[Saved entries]

•••••

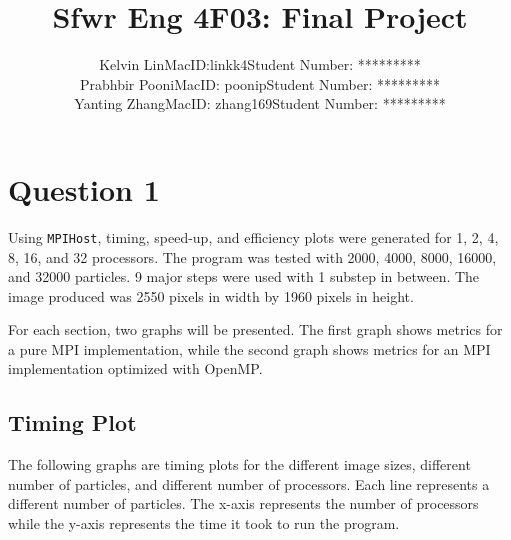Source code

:\documentclass{article}
\begin{document}
\title{Sfwr Eng 4F03: Final Project}

\author{Kelvin Lin\hspace{10mm}MacID:linkk4\hspace{10mm}Student Number: *********\\Prabhbir Pooni\hspace{10mm}MacID: poonip\hspace{10mm}Student Number: *********\\Yanting Zhang\hspace{10mm}MacID: zhang169\hspace{10mm}Student Number: *********}

\maketitle

\section{Question 1}
Using \texttt{MPIHost}, timing, speed-up, and efficiency plots were generated for 1, 2, 4, 8, 16, and 32 processors. The program was tested with 2000, 4000, 8000, 16000, and 32000 particles. 9 major steps were used with 1 substep in between. The image produced was 2550 pixels in width by 1960 pixels in height.

For each section, two graphs will be presented. The first graph shows metrics for a pure MPI implementation, while the second graph shows metrics for an MPI implementation optimized with OpenMP.

\subsection{Timing Plot}
The following graphs are timing plots for the different image sizes, different number of particles, and different number of processors. Each line represents a different number of particles. The x-axis represents the number of processors while the y-axis represents the time it took to run the program.
\end{document}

•••••

> **EXERCISE OBJECTIVE**
Retype the data above exactly, dropping every picture.

> **YOUR RESPONSE**
Source code

:\documentclass{article}
\begin{document}
\title{Sfwr Eng 4F03: Final Project}

\author{Kelvin Lin\hspace{10mm}MacID:linkk4\hspace{10mm}Student Number: *********\\Prabhbir Pooni\hspace{10mm}MacID: poonip\hspace{10mm}Student Number: *********\\Yanting Zhang\hspace{10mm}MacID: zhang169\hspace{10mm}Student Number: *********}

\maketitle

\section{Question 1}
Using \texttt{MPIHost}, timing, speed-up, and efficiency plots were generated for 1, 2, 4, 8, 16, and 32 processors. The program was tested with 2000, 4000, 8000, 16000, and 32000 particles. 9 major steps were used with 1 substep in between. The image produced was 2550 pixels in width by 1960 pixels in height.

For each section, two graphs will be presented. The first graph shows metrics for a pure MPI implementation, while the second graph shows metrics for an MPI implementation optimized with OpenMP.

\subsection{Timing Plot}
The following graphs are timing plots for the different image sizes, different number of particles, and different number of processors. Each line represents a different number of particles. The x-axis represents the number of processors while the y-axis represents the time it took to run the program.
\end{document}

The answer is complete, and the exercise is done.